Conforme pasó la clase y llegó el receso, y anduve por los pasillos, sola, aguardando algo, hasta que caí en cuenta de que así iba a ser de ahora en adelante, y una punzada de congoja se expandió dentro mi pecho. Mi mejor amiga estaba en ese preciso momento en otra clase, en otra escuela, en otra ciudad.
Entonces escuché mi nombre. O al menos eso esperaba.
—¡Oli! —Divisé a Rebeca entre la muchedumbre, logrando pasar sin tanto problema, gracias a su complexión, ágil y delgada— ¿Qué tal el segundo día?
—Como el primero, excepto que el bus pasó tarde, y caminé tan rápido que casi caigo en un hoyo —Respondí, correspondiendo a su sonrisa— Pero hey, esperé menos para la gran entrada del Sargento Menta.

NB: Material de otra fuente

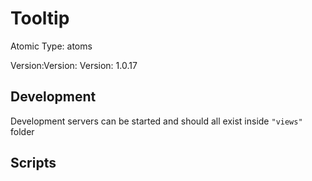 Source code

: # Tooltip

Atomic Type: atoms

Version:Version: Version: 1.0.17



## Development

Development servers can be started and should all exist inside `"views"` folder

## Scripts
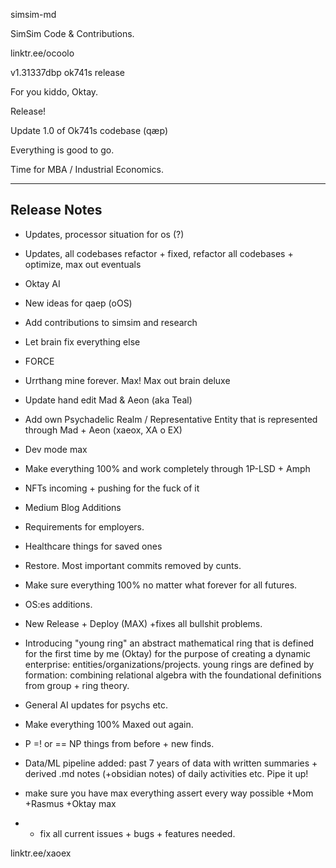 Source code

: simsim-md

SimSim Code & Contributions.

linktr.ee/ocoolo

v1.31337dbp ok741s release

For you kiddo, Oktay.

Release!

Update 1.0 of Ok741s codebase (qæp)

Everything is good to go. 

Time for MBA / Industrial Economics.

--------------------
Release Notes
--------------------
* Updates, processor situation for os (?)
* Updates, all codebases refactor + fixed, refactor all codebases + optimize, max out eventuals
* Oktay AI
* New ideas for qaep (oOS)
* Add contributions to simsim and research
* Let brain fix everything else
* FORCE
* Urrthang mine forever. Max! Max out brain deluxe
* Update hand edit Mad & Aeon (aka Teal)

* Add own Psychadelic Realm / Representative Entity that is represented through Mad + Aeon (xaeox, XA o EX)

* Dev mode max 
* Make everything 100% and work completely through 1P-LSD + Amph
* NFTs incoming + pushing for the fuck of it
* Medium Blog Additions
* Requirements for employers. 
* Healthcare things for saved ones
* Restore. Most important commits removed by cunts.
* Make sure everything 100% no matter what forever for all futures.
* OS:es additions.
* New Release + Deploy (MAX) +fixes all bullshit problems.
* Introducing "young ring" an abstract mathematical ring that is defined for the first time by me (Oktay) for the purpose of creating a dynamic enterprise: entities/organizations/projects. young rings are defined by formation: combining relational algebra with the foundational definitions from group + ring theory.
* General AI updates for psychs etc.
* Make everything 100% Maxed out again.
* P =! or == NP things from before + new finds.
* Data/ML pipeline added: past 7 years of data with written summaries + derived .md notes (+obsidian notes) of daily activities etc. Pipe it up!
* make sure you have max everything assert every way possible +Mom +Rasmus +Oktay max
* + fix all current issues + bugs + features needed. 

linktr.ee/xaoex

—Ah, las ventajas de llegar tarde. Qué envidia —Se hizo a un lado para no estorbar el paso, aunque uno de sus pies continuó tamborileando el suelo.
—Lo sé, es mi día de suerte —Respondí, escudriñando los alrededores en busca de algo que le salvara, y a mí. Esa pausa, al parecer, más bien la empujó a seguir.
—Pero en serio, ¿cómo has estado? ¿Qué has hecho? —Dijo ella al fin, en una sonrisa vagamente cautelosa— No supimos nada de ti en vacaciones. Fue como si el trabajo te hubiera comido.
Mentiras, pensé. Tal vez ella y yo no fuéramos propiamente amigas, pero ella y Judy sí que lo eran, y apostaba un brazo a que le había contado más cosas de las que debería.
—No hay mucho qué contar, Beca —Contesté simplemente— Todo sigue igual, excepto por Judy. Sobreviviré.
Me regaló un último amago de sonrisa, justo antes de que empezaran los gritos, provenientes del patio. Nos giramos al instante, alarmadas, junto con todos los que quedaban en los corredores. La mayoría de alumnos se movió entonces, corriendo, caminando velozmente, a ver qué estaba pasando. Les seguí presa del impulso de grupo, de la curiosidad, y un cierto temor. Al llegar al exterior noté vagamente que Beca ya no estaba conmigo, y divisé a los alumnos replegados en media luna, alejándose lo más posible de cierta área.